Stages of Change | Change Behaviors

The TTM posits that individuals move through six stages of change:

 Precontemplation

Contemplation

Preparation

Action

 Relapse 

Maintenance

Leading to Termination 


During my many attempts to better myself over the years, something was always missing and therefore, what I was trying to change rarely stuck. I would revert to my old ways all while thinking “I know better but why isn’t this working”. So when I asked a professional for her advice, she told me about the theory of stages of change. This got me thinking maybe this was the thing I had lacked knowledge of, and if I knew more about behaviors might be a little easier to change them and have more of a success rate. So here is what I have found out about the stages of change; I hope this helps you become the person you want to be with whatever behaviors you would like or would like to change. 

The Stages of Change Model is an effective aid in understanding how people go through a change in behavior. The preparation stage is the most important. Fifty percent of the people who attempt behavior change and skip this stage will relapse within 21 days, according to Prochaska in his book, Changing for Good.

The Stages of Change Model can be an excellent way to understand the change in both yourself and others. While there are some limitations in it, the Stages of Change Model helps to visualize how you go through changes, so you know what to expect when you're trying to change a habit.


Precontemplation is the stage at which there is no intention to change behavior in the foreseeable future. Unfortunately, many individuals in this stage are unaware or under-aware of their problems.

The definition of contemplation is studying or observing something carefully or thinking deeply about something. When you sit quietly and think about your future or your life, this is an example of contemplation.


Preparation is a stage that combines intention and behavioral criteria. Individuals in this stage are intending to take action in the next month and have unsuccessfully taken action in the past year. In the preparation stage, people have committed to making a change.


The Action stage is one in which an individual has made overt, perceptible lifestyle modifications for fewer than 6 months. 


The Relapse Stage represents the time in a person's treatment where they have slipped back into old habits and returned to use. Relapse is said to happen when people lose sight of their recovery or goal. 


The maintenance phase of the Stages of Change model involves successfully avoiding former behaviors and keeping up new behaviors.  If you are trying to maintain a new behavior, look for ways to avoid temptation. Try replacing old habits with more positive actions.
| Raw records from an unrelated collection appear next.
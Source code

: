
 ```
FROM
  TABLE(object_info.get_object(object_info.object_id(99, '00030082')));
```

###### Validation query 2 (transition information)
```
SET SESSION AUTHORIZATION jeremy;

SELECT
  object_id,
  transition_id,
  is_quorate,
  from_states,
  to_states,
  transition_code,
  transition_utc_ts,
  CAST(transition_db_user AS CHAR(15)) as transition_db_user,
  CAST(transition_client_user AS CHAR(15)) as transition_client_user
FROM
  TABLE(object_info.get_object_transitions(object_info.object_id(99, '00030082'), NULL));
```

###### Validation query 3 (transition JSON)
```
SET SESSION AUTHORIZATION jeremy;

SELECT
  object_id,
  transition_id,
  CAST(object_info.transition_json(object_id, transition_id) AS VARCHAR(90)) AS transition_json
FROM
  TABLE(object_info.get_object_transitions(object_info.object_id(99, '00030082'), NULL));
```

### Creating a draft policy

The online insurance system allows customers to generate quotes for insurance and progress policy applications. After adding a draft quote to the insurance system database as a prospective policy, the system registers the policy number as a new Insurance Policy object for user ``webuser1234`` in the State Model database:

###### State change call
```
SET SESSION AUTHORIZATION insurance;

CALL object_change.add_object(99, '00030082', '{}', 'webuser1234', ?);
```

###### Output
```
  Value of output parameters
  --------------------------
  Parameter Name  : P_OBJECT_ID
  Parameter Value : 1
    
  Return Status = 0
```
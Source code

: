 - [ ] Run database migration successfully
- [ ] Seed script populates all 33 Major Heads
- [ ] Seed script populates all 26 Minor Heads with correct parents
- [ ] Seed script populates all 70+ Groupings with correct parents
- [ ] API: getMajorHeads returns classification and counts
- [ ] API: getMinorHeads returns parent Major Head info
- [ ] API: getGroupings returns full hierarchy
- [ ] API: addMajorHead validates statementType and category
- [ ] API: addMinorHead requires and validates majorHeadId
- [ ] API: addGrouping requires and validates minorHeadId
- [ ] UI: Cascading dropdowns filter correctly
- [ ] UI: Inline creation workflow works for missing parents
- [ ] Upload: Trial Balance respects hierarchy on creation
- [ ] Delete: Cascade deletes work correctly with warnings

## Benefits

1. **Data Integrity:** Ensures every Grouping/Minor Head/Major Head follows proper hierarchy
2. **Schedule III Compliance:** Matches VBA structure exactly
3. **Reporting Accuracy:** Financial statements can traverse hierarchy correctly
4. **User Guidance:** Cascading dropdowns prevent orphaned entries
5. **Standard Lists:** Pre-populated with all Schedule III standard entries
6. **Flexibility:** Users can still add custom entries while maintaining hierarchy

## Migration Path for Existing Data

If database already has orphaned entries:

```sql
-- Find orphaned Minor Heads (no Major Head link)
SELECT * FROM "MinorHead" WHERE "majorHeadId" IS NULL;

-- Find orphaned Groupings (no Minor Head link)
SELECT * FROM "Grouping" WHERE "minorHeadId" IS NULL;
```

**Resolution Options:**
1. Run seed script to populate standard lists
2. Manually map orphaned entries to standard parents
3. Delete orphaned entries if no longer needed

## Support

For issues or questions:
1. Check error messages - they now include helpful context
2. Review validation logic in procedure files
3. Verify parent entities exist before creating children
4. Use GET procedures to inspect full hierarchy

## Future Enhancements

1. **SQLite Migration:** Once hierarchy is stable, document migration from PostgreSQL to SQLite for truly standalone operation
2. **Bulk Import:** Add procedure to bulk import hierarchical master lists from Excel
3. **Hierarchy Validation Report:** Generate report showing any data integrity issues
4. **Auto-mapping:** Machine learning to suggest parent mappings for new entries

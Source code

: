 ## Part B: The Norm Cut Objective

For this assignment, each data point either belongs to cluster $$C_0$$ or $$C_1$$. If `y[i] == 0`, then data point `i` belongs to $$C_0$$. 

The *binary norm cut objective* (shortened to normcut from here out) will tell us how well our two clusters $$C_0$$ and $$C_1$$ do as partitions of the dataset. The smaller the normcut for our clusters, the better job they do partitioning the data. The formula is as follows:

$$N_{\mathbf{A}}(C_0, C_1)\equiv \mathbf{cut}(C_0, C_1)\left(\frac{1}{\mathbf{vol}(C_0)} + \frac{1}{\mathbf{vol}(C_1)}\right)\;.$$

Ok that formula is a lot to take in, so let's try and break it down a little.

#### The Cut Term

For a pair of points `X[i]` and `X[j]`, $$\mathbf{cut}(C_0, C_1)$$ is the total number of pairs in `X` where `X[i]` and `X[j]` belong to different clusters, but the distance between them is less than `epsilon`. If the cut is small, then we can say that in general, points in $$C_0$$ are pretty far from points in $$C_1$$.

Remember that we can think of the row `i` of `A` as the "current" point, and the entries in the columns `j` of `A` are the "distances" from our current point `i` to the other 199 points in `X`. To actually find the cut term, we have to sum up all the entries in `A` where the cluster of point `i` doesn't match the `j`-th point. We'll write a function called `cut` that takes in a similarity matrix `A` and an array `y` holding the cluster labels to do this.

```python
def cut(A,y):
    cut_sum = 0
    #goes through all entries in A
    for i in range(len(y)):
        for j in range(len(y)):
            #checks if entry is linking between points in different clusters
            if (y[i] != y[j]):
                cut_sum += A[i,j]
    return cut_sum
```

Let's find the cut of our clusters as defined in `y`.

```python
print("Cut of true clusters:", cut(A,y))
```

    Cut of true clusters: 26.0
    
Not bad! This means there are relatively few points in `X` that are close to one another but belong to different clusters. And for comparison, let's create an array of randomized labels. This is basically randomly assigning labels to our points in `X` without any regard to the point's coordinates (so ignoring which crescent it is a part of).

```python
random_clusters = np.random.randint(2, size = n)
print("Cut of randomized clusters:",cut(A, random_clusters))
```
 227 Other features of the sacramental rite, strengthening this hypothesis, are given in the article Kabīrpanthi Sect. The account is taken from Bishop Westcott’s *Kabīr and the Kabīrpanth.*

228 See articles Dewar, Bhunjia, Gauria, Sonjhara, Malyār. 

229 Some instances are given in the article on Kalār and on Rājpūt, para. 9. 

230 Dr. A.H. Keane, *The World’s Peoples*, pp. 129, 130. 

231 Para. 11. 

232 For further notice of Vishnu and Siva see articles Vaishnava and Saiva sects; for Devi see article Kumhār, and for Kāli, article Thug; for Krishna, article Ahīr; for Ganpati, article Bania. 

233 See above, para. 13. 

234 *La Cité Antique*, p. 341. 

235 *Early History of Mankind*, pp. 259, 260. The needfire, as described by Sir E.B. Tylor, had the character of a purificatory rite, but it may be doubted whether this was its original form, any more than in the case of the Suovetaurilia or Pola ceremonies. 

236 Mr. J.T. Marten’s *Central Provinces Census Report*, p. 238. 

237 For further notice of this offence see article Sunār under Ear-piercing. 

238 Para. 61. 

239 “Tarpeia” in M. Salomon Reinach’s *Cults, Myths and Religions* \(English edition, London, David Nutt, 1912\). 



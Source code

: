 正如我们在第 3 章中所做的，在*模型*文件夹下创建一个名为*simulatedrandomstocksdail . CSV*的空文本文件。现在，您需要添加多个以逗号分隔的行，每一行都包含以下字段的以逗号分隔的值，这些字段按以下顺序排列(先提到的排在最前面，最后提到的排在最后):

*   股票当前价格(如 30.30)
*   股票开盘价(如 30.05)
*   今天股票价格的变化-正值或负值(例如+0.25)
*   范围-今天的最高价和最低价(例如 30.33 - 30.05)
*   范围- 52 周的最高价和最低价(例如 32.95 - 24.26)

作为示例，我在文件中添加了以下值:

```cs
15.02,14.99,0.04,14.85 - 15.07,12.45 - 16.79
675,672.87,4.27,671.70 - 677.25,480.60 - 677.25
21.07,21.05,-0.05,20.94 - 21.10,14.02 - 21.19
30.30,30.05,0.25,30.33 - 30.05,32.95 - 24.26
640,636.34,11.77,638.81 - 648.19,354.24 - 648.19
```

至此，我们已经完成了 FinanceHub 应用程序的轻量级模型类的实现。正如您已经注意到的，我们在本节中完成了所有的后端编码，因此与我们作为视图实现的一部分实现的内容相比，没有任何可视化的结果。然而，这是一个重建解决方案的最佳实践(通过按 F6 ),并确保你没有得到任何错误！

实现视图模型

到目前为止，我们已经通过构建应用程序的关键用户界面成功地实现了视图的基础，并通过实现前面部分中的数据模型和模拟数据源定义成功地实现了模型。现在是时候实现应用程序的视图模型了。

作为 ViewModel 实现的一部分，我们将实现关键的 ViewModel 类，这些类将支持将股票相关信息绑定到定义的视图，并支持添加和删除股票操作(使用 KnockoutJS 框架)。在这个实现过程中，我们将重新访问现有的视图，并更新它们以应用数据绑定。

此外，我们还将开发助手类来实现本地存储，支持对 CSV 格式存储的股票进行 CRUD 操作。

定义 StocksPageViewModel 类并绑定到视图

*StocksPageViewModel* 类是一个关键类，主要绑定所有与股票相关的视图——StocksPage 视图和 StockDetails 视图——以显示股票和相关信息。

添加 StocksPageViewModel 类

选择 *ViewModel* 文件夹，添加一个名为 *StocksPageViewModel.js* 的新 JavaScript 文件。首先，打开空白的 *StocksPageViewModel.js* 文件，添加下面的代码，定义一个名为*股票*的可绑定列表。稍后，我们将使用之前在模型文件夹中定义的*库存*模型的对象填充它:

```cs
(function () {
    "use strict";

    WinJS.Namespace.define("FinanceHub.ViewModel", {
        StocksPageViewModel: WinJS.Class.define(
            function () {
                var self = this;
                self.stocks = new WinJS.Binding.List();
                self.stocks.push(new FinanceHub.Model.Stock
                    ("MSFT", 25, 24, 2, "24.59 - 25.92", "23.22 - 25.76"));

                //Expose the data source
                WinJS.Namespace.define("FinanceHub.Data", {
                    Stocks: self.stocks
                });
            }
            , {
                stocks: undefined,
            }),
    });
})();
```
Termination - In this stage, people have no desire to return to their unhealthy behaviors and are sure they will not relapse. Since this is rarely reached, and people tend to stay in the maintenance stage, this stage is often not considered in health promotion programs.


It is important to note that the stages of change are not linear. You may find yourself moving in and out and between stages at different times. Any movement, however, is a sign of progress and often leaves you better prepared to take on the challenge of change.